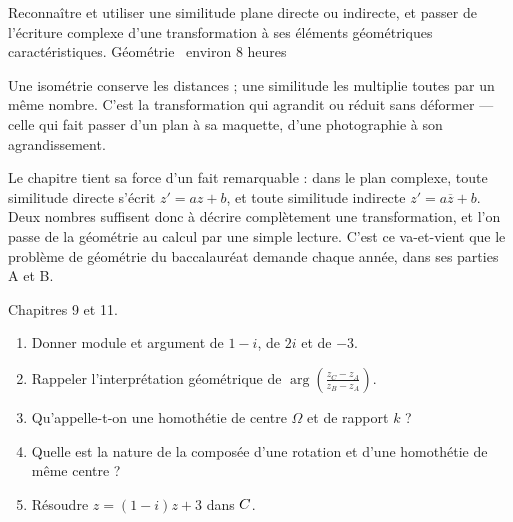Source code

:  {Reconnaître et utiliser une similitude plane directe ou indirecte, et
   passer de l'écriture complexe d'une transformation à ses éléments
   géométriques caractéristiques.}
  {Géométrie \textbullet\ environ 8 heures}

Une isométrie conserve les distances ; une similitude les multiplie toutes par
un même nombre. C'est la transformation qui agrandit ou réduit sans déformer
— celle qui fait passer d'un plan à sa maquette, d'une photographie à son
agrandissement.

Le chapitre tient sa force d'un fait remarquable : dans le plan complexe,
toute similitude directe s'écrit $z' = az+b$, et toute similitude indirecte
$z' = a\overline z+b$. Deux nombres suffisent donc à décrire complètement une
transformation, et l'on passe de la géométrie au calcul par une simple
lecture. C'est ce va-et-vient que le problème de géométrie du baccalauréat
demande chaque année, dans ses parties A et B.

\begin{revision}
Chapitres 9 et 11.

\begin{enumerate}[label=\textbf{\arabic*.}, leftmargin=*, itemsep=0.35em]
  \item Donner module et argument de $1-i$, de $2i$ et de $-3$.
  \item Rappeler l'interprétation géométrique de
        $\arg\!\left(\frac{z_{C}-z_{A}}{z_{B}-z_{A}}\right)$.
  \item Qu'appelle-t-on une homothétie de centre $\Omega$ et de rapport $k$ ?
  \item Quelle est la nature de la composée d'une rotation et d'une
        homothétie de même centre ?
  \item Résoudre $z = (1-i)z+3$ dans $\C$.
\end{enumerate}
\end{revision}

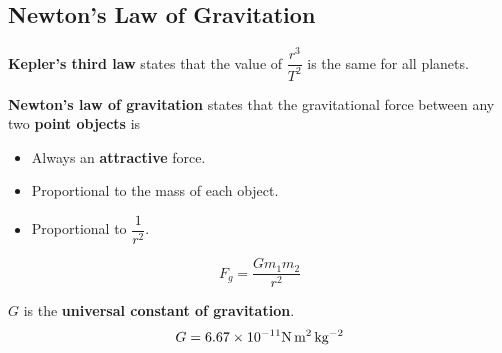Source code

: \subsection{Newton's Law of Gravitation}

\textbf{Kepler's third law} states that the value of $\dfrac{r^3}{T^2}$ is the same for all planets.

\textbf{Newton's law of gravitation} states that the gravitational force between any two \textbf{point objects} is
\begin{itemize}
    \item Always an \textbf{attractive} force.
    \item Proportional to the mass of each object.
    \item Proportional to $\dfrac{1}{r^2}$.
\end{itemize}
$$F_g=\frac{Gm_1m_2}{r^2}$$

$G$ is the \textbf{universal constant of gravitation}.
$$G=6.67\times10^{-11}\text{N\,m$^2$\,kg$^{-2}$}$$
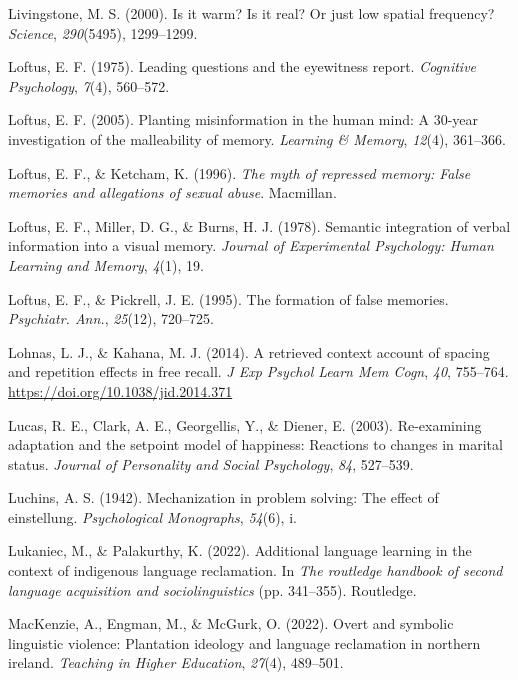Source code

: \documentclass[
]{krantz}
\newlength{\cslhangindent}
\newenvironment{CSLReferences}[2] %
 {\begin{list}{}{%
  \setlength{\itemindent}{0pt}
  \setlength{\leftmargin}{0pt}
  \setlength{\parsep}{0pt}
  \ifodd #1
   \setlength{\leftmargin}{\cslhangindent}
   \setlength{\itemindent}{-1\cslhangindent}
  \fi
  \setlength{\itemsep}{#2\baselineskip}}}
 {\end{list}}
\begin{document}
\begin{CSLReferences}{1}{0}
Livingstone, M. S. (2000). Is it warm? Is it real? Or just low spatial frequency? \emph{Science}, \emph{290}(5495), 1299--1299.

Loftus, E. F. (1975). Leading questions and the eyewitness report. \emph{Cognitive Psychology}, \emph{7}(4), 560--572.

Loftus, E. F. (2005). Planting misinformation in the human mind: A 30-year investigation of the malleability of memory. \emph{Learning \& Memory}, \emph{12}(4), 361--366.

Loftus, E. F., \& Ketcham, K. (1996). \emph{The myth of repressed memory: False memories and allegations of sexual abuse}. Macmillan.

Loftus, E. F., Miller, D. G., \& Burns, H. J. (1978). Semantic integration of verbal information into a visual memory. \emph{Journal of Experimental Psychology: Human Learning and Memory}, \emph{4}(1), 19.

Loftus, E. F., \& Pickrell, J. E. (1995). The formation of false memories. \emph{Psychiatr. Ann.}, \emph{25}(12), 720--725.

Lohnas, L. J., \& Kahana, M. J. (2014). A retrieved context account of spacing and repetition effects in free recall. \emph{J Exp Psychol Learn Mem Cogn}, \emph{40}, 755--764. \url{https://doi.org/10.1038/jid.2014.371}

Lucas, R. E., Clark, A. E., Georgellis, Y., \& Diener, E. (2003). Re-examining adaptation and the setpoint model of happiness: Reactions to changes in marital status. \emph{Journal of Personality and Social Psychology}, \emph{84}, 527--539.

Luchins, A. S. (1942). Mechanization in problem solving: The effect of einstellung. \emph{Psychological Monographs}, \emph{54}(6), i.

Lukaniec, M., \& Palakurthy, K. (2022). Additional language learning in the context of indigenous language reclamation. In \emph{The routledge handbook of second language acquisition and sociolinguistics} (pp. 341--355). Routledge.

MacKenzie, A., Engman, M., \& McGurk, O. (2022). Overt and symbolic linguistic violence: Plantation ideology and language reclamation in northern ireland. \emph{Teaching in Higher Education}, \emph{27}(4), 489--501.


\end{CSLReferences}
\end{document}

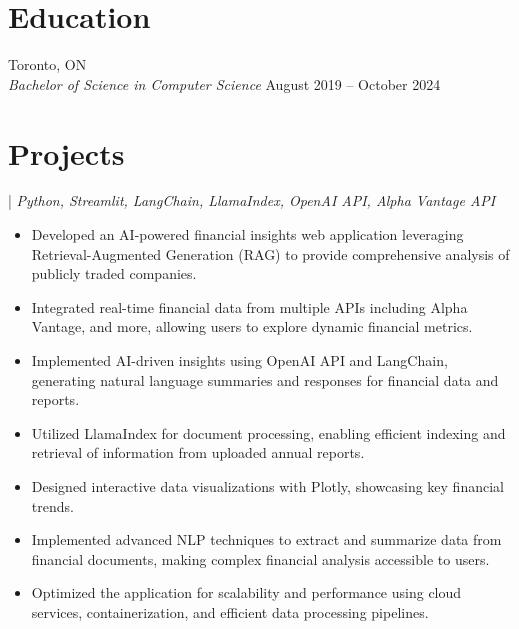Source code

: \section{Education}

 \hfill Toronto, ON\\
{\it Bachelor of Science in Computer Science} \hfill August 2019 – October 2024

\section{Projects}

 | \emph{Python, Streamlit, LangChain, LlamaIndex, OpenAI API, Alpha Vantage API}
\begin{itemize} \itemsep -1pt
    \item Developed an AI-powered financial insights web application leveraging Retrieval-Augmented Generation (RAG) to provide comprehensive analysis of publicly traded companies.
    \item Integrated real-time financial data from multiple APIs including Alpha Vantage, and more, allowing users to explore dynamic financial metrics.
    \item Implemented AI-driven insights using OpenAI API and LangChain, generating natural language summaries and responses for financial data and reports.
    \item Utilized LlamaIndex for document processing, enabling efficient indexing and retrieval of information from uploaded annual reports.
    \item Designed interactive data visualizations with Plotly, showcasing key financial trends.
    \item Implemented advanced NLP techniques to extract and summarize data from financial documents, making complex financial analysis accessible to users.
    \item Optimized the application for scalability and performance using cloud services, containerization, and efficient data processing pipelines.
\end{itemize}

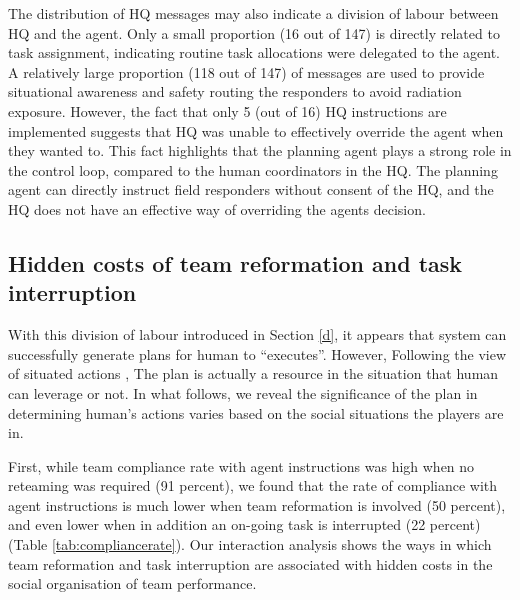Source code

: The distribution of HQ messages may also indicate a division of labour between HQ and the agent. Only a small proportion (16 out of 147) is directly related to task assignment, indicating routine task allocations were delegated to the agent. A relatively large proportion (118 out of 147) of messages are used to provide situational awareness and safety routing the responders to avoid radiation exposure. However, the fact that only 5 (out of 16) HQ instructions are implemented suggests that HQ was unable to effectively override the agent when they wanted to. This fact highlights that the planning agent plays a strong role in the control loop, compared to the human coordinators in the HQ. The planning agent can directly instruct field responders without consent of the HQ, and the HQ does not have an effective way of overriding the agents decision. \\

\subsection{Hidden costs of team reformation and task interruption}\label{sec:study2social}
With this division of labour introduced in Section \ref{d}, it appears that system can successfully generate plans for human to ``executes''. However, Following the view of situated actions \cite{Suchman1987}, The plan is actually a resource in the situation that human can leverage or not. In what follows, we reveal the significance of the plan in determining human's actions varies based on the social situations the players are in. 

First, while team compliance rate with agent instructions was high when no reteaming was required (91 percent), we found that the rate of compliance with agent instructions is much lower when team reformation is involved (50 percent), and even lower when in addition an on-going task is interrupted (22 percent) (Table \ref{tab:compliancerate}). Our interaction analysis shows the ways in which team reformation and task interruption are associated with hidden costs in the social organisation of team performance.  \\

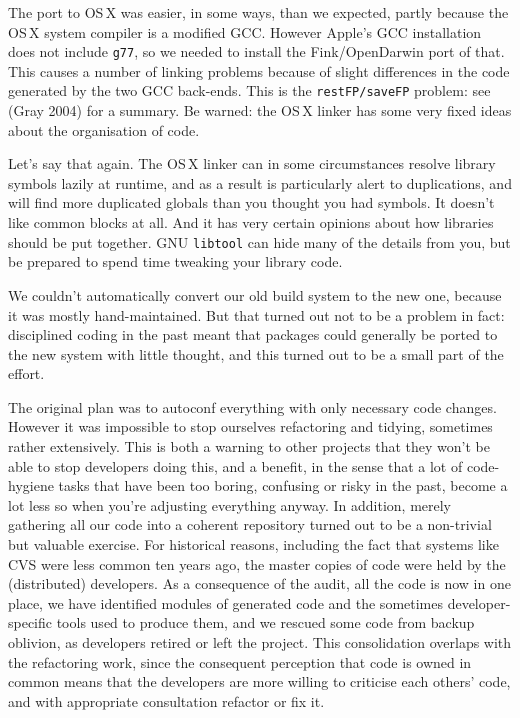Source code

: \documentclass[11pt,twoside]{article}
\begin{document}
The port to OS\,X was easier, in some ways, than we expected, partly
because the OS\,X system compiler is a modified GCC.  However Apple's
GCC installation does not include \texttt{g77}, so we needed to
install the Fink/OpenDarwin port of that.  This causes a number of
linking problems because of slight differences in the code generated
by the two GCC back-ends.  This is the \texttt{restFP/saveFP} problem:
see (Gray 2004) for a summary.  Be warned: the OS\,X linker has some
very fixed ideas about the organisation of code.

Let's say that again.  The OS\,X linker can in some circumstances
resolve library symbols lazily at runtime, and as a result is particularly
alert to duplications, and will find more duplicated
globals than you thought you had symbols.  It doesn't like common
blocks at all.  And it has very certain opinions about how libraries
should be put together.  GNU \texttt{libtool} can hide many of the
details from you, but be prepared to spend time tweaking your library
code.

We couldn't automatically convert our old build system to the new one,
because it was mostly hand-maintained.  But that turned out not to be
a problem in fact: disciplined coding in the past meant that packages
could generally be ported to the new system with little thought, and
this turned out to be a small part of the effort.

The original plan was to autoconf everything with only necessary code
changes.  However it was impossible to stop ourselves refactoring and
tidying, sometimes rather extensively.  This is both a warning to
other projects that they won't be able to stop developers doing this,
and a benefit, in the sense that a lot of code-hygiene tasks that have
been too boring, confusing or risky in the past, become a lot less so
when you're adjusting everything anyway.  In addition, merely
gathering all our code into a coherent repository turned out to be a
non-trivial but valuable exercise.  For historical reasons, including
the fact that systems like CVS were less common ten years ago, the
master copies of code were held by the (distributed) developers.  As a
consequence of the audit, all the code is now in one place, we have
identified modules of generated code and the sometimes
developer-specific tools used to produce them, and we rescued some
code from backup oblivion, as developers retired or left the project.
This consolidation overlaps with the refactoring work, since the
consequent perception that code is owned in common means that the
developers are more willing to criticise each others' code, and with
appropriate consultation refactor or fix it.
\end{document}
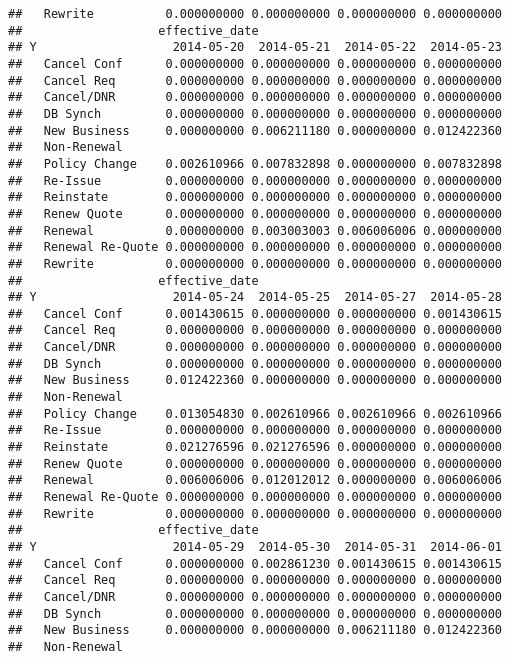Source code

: \documentclass[]{article}
\begin{document}
\begin{verbatim}
##   Rewrite          0.000000000 0.000000000 0.000000000 0.000000000
##                   effective_date
## Y                   2014-05-20  2014-05-21  2014-05-22  2014-05-23
##   Cancel Conf      0.000000000 0.000000000 0.000000000 0.000000000
##   Cancel Req       0.000000000 0.000000000 0.000000000 0.000000000
##   Cancel/DNR       0.000000000 0.000000000 0.000000000 0.000000000
##   DB Synch         0.000000000 0.000000000 0.000000000 0.000000000
##   New Business     0.000000000 0.006211180 0.000000000 0.012422360
##   Non-Renewal                                                     
##   Policy Change    0.002610966 0.007832898 0.000000000 0.007832898
##   Re-Issue         0.000000000 0.000000000 0.000000000 0.000000000
##   Reinstate        0.000000000 0.000000000 0.000000000 0.000000000
##   Renew Quote      0.000000000 0.000000000 0.000000000 0.000000000
##   Renewal          0.000000000 0.003003003 0.006006006 0.000000000
##   Renewal Re-Quote 0.000000000 0.000000000 0.000000000 0.000000000
##   Rewrite          0.000000000 0.000000000 0.000000000 0.000000000
##                   effective_date
## Y                   2014-05-24  2014-05-25  2014-05-27  2014-05-28
##   Cancel Conf      0.001430615 0.000000000 0.000000000 0.001430615
##   Cancel Req       0.000000000 0.000000000 0.000000000 0.000000000
##   Cancel/DNR       0.000000000 0.000000000 0.000000000 0.000000000
##   DB Synch         0.000000000 0.000000000 0.000000000 0.000000000
##   New Business     0.012422360 0.000000000 0.000000000 0.000000000
##   Non-Renewal                                                     
##   Policy Change    0.013054830 0.002610966 0.002610966 0.002610966
##   Re-Issue         0.000000000 0.000000000 0.000000000 0.000000000
##   Reinstate        0.021276596 0.021276596 0.000000000 0.000000000
##   Renew Quote      0.000000000 0.000000000 0.000000000 0.000000000
##   Renewal          0.006006006 0.012012012 0.000000000 0.006006006
##   Renewal Re-Quote 0.000000000 0.000000000 0.000000000 0.000000000
##   Rewrite          0.000000000 0.000000000 0.000000000 0.000000000
##                   effective_date
## Y                   2014-05-29  2014-05-30  2014-05-31  2014-06-01
##   Cancel Conf      0.000000000 0.002861230 0.001430615 0.001430615
##   Cancel Req       0.000000000 0.000000000 0.000000000 0.000000000
##   Cancel/DNR       0.000000000 0.000000000 0.000000000 0.000000000
##   DB Synch         0.000000000 0.000000000 0.000000000 0.000000000
##   New Business     0.000000000 0.000000000 0.006211180 0.012422360
##   Non-Renewal                                                     

\end{verbatim}
\end{document}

**Required action:**
Return all lines above that mention the word "Alpha".

**Response to this exercise:**
 | \emph{Python, Streamlit, LangChain, LlamaIndex, OpenAI API, Alpha Vantage API}
    \item Integrated real-time financial data from multiple APIs including Alpha Vantage, and more, allowing users to explore dynamic financial metrics.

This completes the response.